### [What you should do]
Within the entries below, find the portion that opens with the line containing "0.1 Reduce Observed" and closes with the line containing "2.1 Convolve Synthetic". Retype that portion exactly and only.

### [The data]

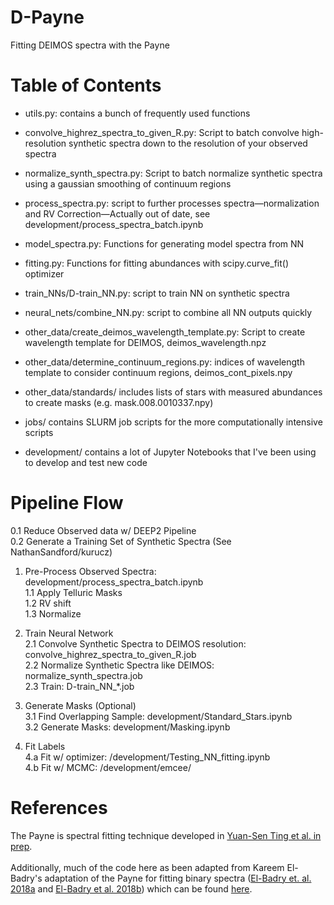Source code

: # D-Payne
Fitting DEIMOS spectra with the Payne

# Table of Contents
* utils.py: contains a bunch of frequently used functions
* convolve_highrez_spectra_to_given_R.py: Script to batch convolve high-resolution synthetic spectra down to the resolution of your observed spectra
* normalize_synth_spectra.py: Script to batch normalize synthetic spectra using a gaussian smoothing of continuum regions
* process_spectra.py: script to further processes spectra—normalization and RV Correction—Actually out of date, see development/process_spectra_batch.ipynb
* model_spectra.py: Functions for generating model spectra from NN
* fitting.py: Functions for fitting abundances with scipy.curve_fit() optimizer

* train_NNs/D-train_NN.py: script to train NN on synthetic spectra
* neural_nets/combine_NN.py: script to combine all NN outputs quickly

* other_data/create_deimos_wavelength_template.py: Script to create wavelength template for DEIMOS, deimos_wavelength.npz
* other_data/determine_continuum_regions.py: indices of wavelength template to consider continuum regions, deimos_cont_pixels.npy
* other_data/standards/ includes lists of stars with measured abundances to create masks (e.g. mask.008.0010337.npy)

* jobs/ contains SLURM job scripts for the more computationally intensive scripts

* development/ contains a lot of Jupyter Notebooks that I've been using to develop and test new code

# Pipeline Flow
0.1 Reduce Observed data w/ DEEP2 Pipeline <br>
0.2 Generate a Training Set of Synthetic Spectra (See NathanSandford/kurucz) <br>

1. Pre-Process Observed Spectra: development/process_spectra_batch.ipynb <br>
  1.1 Apply Telluric Masks <br>
  1.2 RV shift <br>
  1.3 Normalize <br>
  
2. Train Neural Network <br>
  2.1 Convolve Synthetic Spectra to DEIMOS resolution: convolve_highrez_spectra_to_given_R.job <br>
  2.2 Normalize Synthetic Spectra like DEIMOS: normalize_synth_spectra.job <br>
  2.3 Train: D-train_NN_\*.job <br>
  
3. Generate Masks (Optional) <br>
  3.1 Find Overlapping Sample: development/Standard_Stars.ipynb <br>
  3.2 Generate Masks: development/Masking.ipynb <br>

4. Fit Labels <br>
  4.a Fit w/ optimizer: /development/Testing_NN_fitting.ipynb <br>
  4.b Fit w/ MCMC: /development/emcee/


# References
The Payne is spectral fitting technique developed in [Yuan-Sen Ting et al. in prep](https://arxiv.org/abs/1804.01530).
</br> </br>
Additionally, much of the code here as been adapted from Kareem El-Badry's adaptation of the Payne for fitting binary spectra
([El-Badry et. al. 2018a](http://adsabs.harvard.edu/doi/10.1093/mnras/sty240) 
and [El-Badry et al. 2018b](http://adsabs.harvard.edu/abs/2018MNRAS.473.5043E)) which can be found
[here](https://github.com/kareemelbadry/binspec).
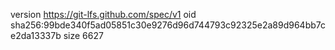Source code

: version https://git-lfs.github.com/spec/v1
oid sha256:99bde340f5ad05851c30e9276d96d744793c92325e2a89d964bb7ce2da13337b
size 6627
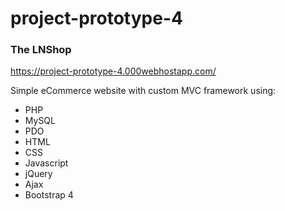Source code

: # project-prototype-4
### The LNShop
https://project-prototype-4.000webhostapp.com/

Simple eCommerce website with custom MVC framework using:
- PHP
- MySQL
- PDO
- HTML
- CSS
- Javascript
- jQuery
- Ajax
- Bootstrap 4

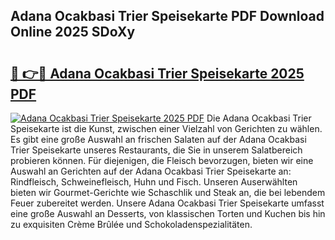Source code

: ## Adana Ocakbasi Trier Speisekarte PDF Download Online 2025 SDoXy

# <h2><a href="http://gc8s8ad.nevu.top/?p=Adana+Ocakbasi+Trier+Speisekarte">🔗 👉🔴 Adana Ocakbasi Trier Speisekarte 2025 PDF</a></h2>

[![Adana Ocakbasi Trier Speisekarte 2025 PDF](https://i.imgur.com/dBaPXMq.png)](http://gc8s8ad.nevu.top/?p=Adana+Ocakbasi+Trier+Speisekarte)
Die Adana Ocakbasi Trier Speisekarte ist die Kunst, zwischen einer Vielzahl von Gerichten zu wählen. Es gibt eine große Auswahl an frischen Salaten auf der Adana Ocakbasi Trier Speisekarte unseres Restaurants, die Sie in unserem Salatbereich probieren können. Für diejenigen, die Fleisch bevorzugen, bieten wir eine Auswahl an Gerichten auf der Adana Ocakbasi Trier Speisekarte an: Rindfleisch, Schweinefleisch, Huhn und Fisch. Unseren Auserwählten bieten wir Gourmet-Gerichte wie Schaschlik und Steak an, die bei lebendem Feuer zubereitet werden. Unsere Adana Ocakbasi Trier Speisekarte umfasst eine große Auswahl an Desserts, von klassischen Torten und Kuchen bis hin zu exquisiten Crème Brûlée und Schokoladenspezialitäten.
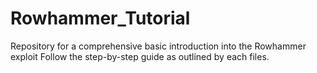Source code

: # Rowhammer_Tutorial
Repository for a comprehensive basic introduction into the Rowhammer exploit
Follow the step-by-step guide as outlined by each files.
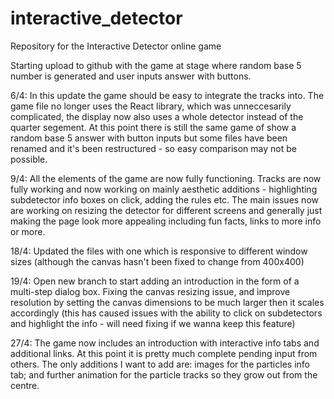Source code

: # interactive_detector
Repository for the Interactive Detector online game

Starting upload to github with the game at stage where random base 5 number is generated and user inputs answer with buttons.

6/4: In this update the game should be easy to integrate the tracks into. The game file no longer uses the React library, which was unneccesarily complicated, the display now also uses a whole detector instead of the quarter segement. At this point there is still the same game of show a random base 5 answer with button inputs but some files have been renamed and it's been restructured - so easy comparison may not be possible.

9/4: All the elements of the game are now fully functioning. Tracks are now fully working and now working on mainly aesthetic additions - highlighting subdetector info boxes on click, adding the rules etc. The main issues now are working on resizing the detector for different screens and generally just making the page look more appealing including fun facts, links to more info or more.

18/4: Updated the files with one which is responsive to different window sizes (although the canvas hasn't been fixed to change from 400x400)

19/4: Open new branch to start adding an introduction in the form of a multi-step dialog box. Fixing the canvas resizing issue, and improve resolution by setting the canvas dimensions to be much larger then it scales accordingly (this has caused issues with the ability to click on subdetectors and highlight the info - will need fixing if we wanna keep this feature)

27/4: The game now includes an introduction with interactive info tabs and additional links. At this point it is pretty much complete pending input from others. The only additions I want to add are: images for the particles info tab; and further animation for the particle tracks so they grow out from the centre.
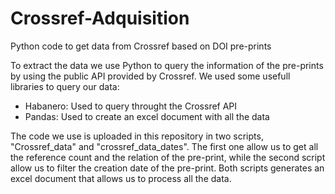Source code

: # Crossref-Adquisition
Python code to get data from Crossref based on DOI pre-prints

To extract the data we use Python to query the information of the pre-prints by using the public API provided by Crossref. 
We used some usefull libraries to query our data: 
- Habanero: Used to query throught the Crossref API
- Pandas: Used to create an excel document with all the data

The code we use is uploaded in this repository in two scripts, "Crossref_data" and "crossref_data_dates". The first one allow us to get all the reference count and the relation of the pre-print, while the second script allow us to filter the creation date of the pre-print. Both scripts generates an excel document that allows us to process all the data.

### [Exercise response]
0.1 Reduce Observed data w/ DEEP2 Pipeline <br>
0.2 Generate a Training Set of Synthetic Spectra (See NathanSandford/kurucz) <br>

1. Pre-Process Observed Spectra: development/process_spectra_batch.ipynb <br>
  1.1 Apply Telluric Masks <br>
  1.2 RV shift <br>
  1.3 Normalize <br>
  
2. Train Neural Network <br>
  2.1 Convolve Synthetic Spectra to DEIMOS resolution: convolve_highrez_spectra_to_given_R.job <br>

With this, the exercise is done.